:: What the task asks ::
Whenever a line below holds the word "Lyon", copy that line.

Extracted records:
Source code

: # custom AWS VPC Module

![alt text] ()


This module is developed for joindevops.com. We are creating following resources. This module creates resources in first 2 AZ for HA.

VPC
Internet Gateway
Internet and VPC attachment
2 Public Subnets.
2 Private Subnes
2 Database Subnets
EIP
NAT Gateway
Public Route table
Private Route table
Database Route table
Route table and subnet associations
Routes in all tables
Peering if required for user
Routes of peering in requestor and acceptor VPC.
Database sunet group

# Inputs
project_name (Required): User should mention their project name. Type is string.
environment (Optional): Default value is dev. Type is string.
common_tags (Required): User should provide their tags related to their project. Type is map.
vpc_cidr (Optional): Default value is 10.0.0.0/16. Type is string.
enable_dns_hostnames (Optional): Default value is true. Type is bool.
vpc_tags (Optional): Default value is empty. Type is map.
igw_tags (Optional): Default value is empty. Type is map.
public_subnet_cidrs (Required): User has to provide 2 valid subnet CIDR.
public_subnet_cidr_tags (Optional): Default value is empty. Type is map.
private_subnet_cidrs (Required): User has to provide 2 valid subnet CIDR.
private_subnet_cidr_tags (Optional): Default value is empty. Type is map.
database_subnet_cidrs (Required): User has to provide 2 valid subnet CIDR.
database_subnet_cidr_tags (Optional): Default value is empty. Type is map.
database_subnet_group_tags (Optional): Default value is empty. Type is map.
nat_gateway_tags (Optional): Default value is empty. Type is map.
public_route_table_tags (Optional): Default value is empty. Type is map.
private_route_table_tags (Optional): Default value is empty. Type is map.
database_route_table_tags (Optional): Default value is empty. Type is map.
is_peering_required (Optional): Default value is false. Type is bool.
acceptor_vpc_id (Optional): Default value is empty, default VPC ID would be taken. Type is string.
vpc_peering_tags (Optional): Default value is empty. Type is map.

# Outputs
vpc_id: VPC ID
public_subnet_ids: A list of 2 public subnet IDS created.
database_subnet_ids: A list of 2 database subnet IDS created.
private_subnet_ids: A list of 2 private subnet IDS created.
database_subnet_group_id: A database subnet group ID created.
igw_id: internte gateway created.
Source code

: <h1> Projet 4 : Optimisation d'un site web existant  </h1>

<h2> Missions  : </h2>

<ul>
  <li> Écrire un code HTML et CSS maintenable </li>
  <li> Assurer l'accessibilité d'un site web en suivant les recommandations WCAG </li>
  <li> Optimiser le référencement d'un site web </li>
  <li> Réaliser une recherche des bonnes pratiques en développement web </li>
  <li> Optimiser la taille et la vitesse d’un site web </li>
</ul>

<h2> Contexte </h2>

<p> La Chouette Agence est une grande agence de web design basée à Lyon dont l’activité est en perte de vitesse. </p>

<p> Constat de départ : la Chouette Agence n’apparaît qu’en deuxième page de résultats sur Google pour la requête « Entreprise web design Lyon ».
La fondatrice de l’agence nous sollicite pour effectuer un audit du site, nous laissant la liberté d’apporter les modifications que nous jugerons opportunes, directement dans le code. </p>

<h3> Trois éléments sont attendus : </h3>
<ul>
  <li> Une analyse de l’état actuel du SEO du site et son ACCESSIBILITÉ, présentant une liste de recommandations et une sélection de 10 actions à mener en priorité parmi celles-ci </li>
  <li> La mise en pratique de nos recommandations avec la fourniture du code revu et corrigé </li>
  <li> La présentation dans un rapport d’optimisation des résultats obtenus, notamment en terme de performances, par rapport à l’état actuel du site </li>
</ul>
...
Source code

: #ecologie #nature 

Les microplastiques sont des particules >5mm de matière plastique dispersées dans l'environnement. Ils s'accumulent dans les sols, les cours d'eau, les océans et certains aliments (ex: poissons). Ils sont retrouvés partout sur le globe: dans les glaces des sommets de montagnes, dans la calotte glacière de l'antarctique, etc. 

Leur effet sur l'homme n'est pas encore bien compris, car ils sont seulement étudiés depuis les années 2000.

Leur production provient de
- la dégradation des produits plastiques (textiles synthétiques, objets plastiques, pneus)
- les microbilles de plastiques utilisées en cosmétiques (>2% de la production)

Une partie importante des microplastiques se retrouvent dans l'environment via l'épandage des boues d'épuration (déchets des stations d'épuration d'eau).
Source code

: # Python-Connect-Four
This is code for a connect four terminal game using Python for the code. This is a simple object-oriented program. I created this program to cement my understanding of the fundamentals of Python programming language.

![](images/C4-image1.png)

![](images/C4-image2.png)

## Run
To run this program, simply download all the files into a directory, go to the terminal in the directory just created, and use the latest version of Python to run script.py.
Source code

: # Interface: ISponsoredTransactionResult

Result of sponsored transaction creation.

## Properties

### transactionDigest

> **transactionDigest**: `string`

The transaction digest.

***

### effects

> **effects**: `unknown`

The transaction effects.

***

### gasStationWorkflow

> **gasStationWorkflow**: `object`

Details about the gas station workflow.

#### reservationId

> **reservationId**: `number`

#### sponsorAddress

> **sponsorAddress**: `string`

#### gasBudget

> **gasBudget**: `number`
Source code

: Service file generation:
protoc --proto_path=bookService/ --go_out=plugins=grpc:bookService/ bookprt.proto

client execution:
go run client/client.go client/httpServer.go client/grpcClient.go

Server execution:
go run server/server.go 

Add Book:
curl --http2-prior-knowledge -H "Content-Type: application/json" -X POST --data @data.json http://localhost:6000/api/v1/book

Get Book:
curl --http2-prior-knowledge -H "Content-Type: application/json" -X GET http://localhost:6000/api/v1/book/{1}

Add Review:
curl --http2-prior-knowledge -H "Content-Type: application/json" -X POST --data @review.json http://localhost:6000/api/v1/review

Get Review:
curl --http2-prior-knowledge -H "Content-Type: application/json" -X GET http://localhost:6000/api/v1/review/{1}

:: Answer to the exercise ::
<p> La Chouette Agence est une grande agence de web design basée à Lyon dont l’activité est en perte de vitesse. </p>
<p> Constat de départ : la Chouette Agence n’apparaît qu’en deuxième page de résultats sur Google pour la requête « Entreprise web design Lyon ».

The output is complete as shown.